Liza Power, The Age, reports
Jacki Weaver says she's
never been the kind of actor to bemoan a lack of interesting roles for women in
their 50s. Last year, the sixtysomething star was nominated for an Oscar for
her turn as Janine ''Smurf'' Cody, the matriarch of a brutal Melbourne crime
family, in Animal Kingdom.
In the 18 months that
followed filming she performed in six plays, including the Sydney Theatre
Company's critically acclaimed production of Uncle
Vanya, a role she'll reprise when the production tours to New
York's Lincoln Centre Festival in July after its rave season in Washington last
year.
In between, she's
juggled her pick of the 20-odd film offers she's received in the aftermath of
her Oscar nomination, a situation she describes as ''very bewildering and hard
to believe. But fantastic.'' It's not that she doubted she would still be
acting in her 60s. More that ''it feels amazing to be in another country doing
it. There's still plenty of work to be doing here at home, but to be doing it
in a foreign country and speaking in different accents … is something else.''
Weaver was in Los
Angeles for the Academy Awards when Nicholas Stoller (director of Forgetting Sarah Marshall,
Get Him to the Greek)
stopped by her hotel room with a script for The
Five-Year Engagement, which stars Jason Segel and Emily Blunt.
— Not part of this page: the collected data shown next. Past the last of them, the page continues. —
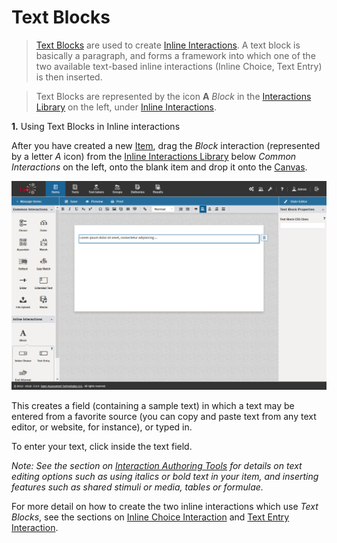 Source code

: <!--
created_at: 2016-12-15
authors:         
    - "Catherine Pease"
--> 

# Text Blocks

>[Text Blocks](../appendix/glossary.md#text-block) are used to create [Inline Interactions](../appendix/glossary.md#inline-interactions). A text block is basically a paragraph, and forms a framework into which one of the two available text-based inline interactions (Inline Choice, Text Entry) is then inserted.

> Text Blocks are represented by the icon **A** *Block* in the [Interactions Library](../appendix/glossary.md#interactions-library) on the left, under [Inline Interactions](../appendix/glossary.md#inline-interactions).

   
**1.** Using Text Blocks in Inline interactions

After you have created a new [Item](../appendix/glossary.md#item), drag the *Block* interaction (represented by a letter *A* icon) from the [Inline Interactions Library](../appendix/glossary.md#inline-interactions-library) below *Common Interactions* on the left, onto the blank item and drop it onto the [Canvas](../appendix/glossary.md#canvas).


![Text Block](../resources/backend/items/authoring-86.png)

This creates a field (containing a sample text) in which a text may be entered from a favorite source (you can copy and paste text from any text editor, or website, for instance), or typed in.

To enter your text, click inside the text field.

*Note: See the section on [Interaction Authoring Tools](../interactions/interaction-authoring-tools.md) for details on text editing options such as using italics or bold text in your item, and inserting features such as shared stimuli or media, tables or formulae.*

For more detail on how to create the two inline interactions which use *Text Blocks*, see the sections on [Inline Choice Interaction](../interactions/inline-choice-interaction.md) and [Text Entry Interaction](../interactions/text-entry-interaction.md).

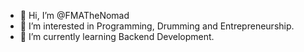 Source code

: - 👋 Hi, I’m @FMATheNomad
- 👀 I’m interested in Programming, Drumming and Entrepreneurship.
- 🌱 I’m currently learning Backend Development.

<!---
FMATheNomad/FMATheNomad is a ✨ special ✨ repository because its `README.md` (this file) appears on your GitHub profile.
You can click the Preview link to take a look at your changes.
--->
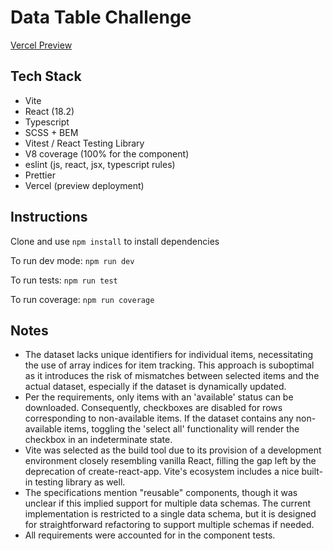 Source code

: # Data Table Challenge

[Vercel Preview](https://vite-data-table.vercel.app/)

## Tech Stack

- Vite
- React (18.2)
- Typescript
- SCSS + BEM
- Vitest / React Testing Library
- V8 coverage (100% for the component)
- eslint (js, react, jsx, typescript rules)
- Prettier
- Vercel (preview deployment)

## Instructions

Clone and use `npm install` to install dependencies

To run dev mode:
`npm run dev`

To run tests:
`npm run test`

To run coverage:
`npm run coverage`

## Notes

- The dataset lacks unique identifiers for individual items, necessitating the use of array indices for item tracking. This approach is suboptimal as it introduces the risk of mismatches between selected items and the actual dataset, especially if the dataset is dynamically updated.
- Per the requirements, only items with an 'available' status can be downloaded. Consequently, checkboxes are disabled for rows corresponding to non-available items. If the dataset contains any non-available items, toggling the 'select all' functionality will render the checkbox in an indeterminate state.
- Vite was selected as the build tool due to its provision of a development environment closely resembling vanilla React, filling the gap left by the deprecation of create-react-app. Vite's ecosystem includes a nice built-in testing library as well.
- The specifications mention "reusable" components, though it was unclear if this implied support for multiple data schemas. The current implementation is restricted to a single data schema, but it is designed for straightforward refactoring to support multiple schemas if needed.
- All requirements were accounted for in the component tests.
Soon
after came scripts for Stoker
with Nicole Kidman and Mia Wasikowska, and The
Silver Linings Playbook with Robert De Niro. This year her schedule
includes four films and an HBO pilot. The offers have been so fast and furious
that she's considered relocating to the US.
''I've wanted to live in
the East Village in New York since the early '70s. But when I told my manager
he said New York was so far from LA I might as well stay in bloody Australia!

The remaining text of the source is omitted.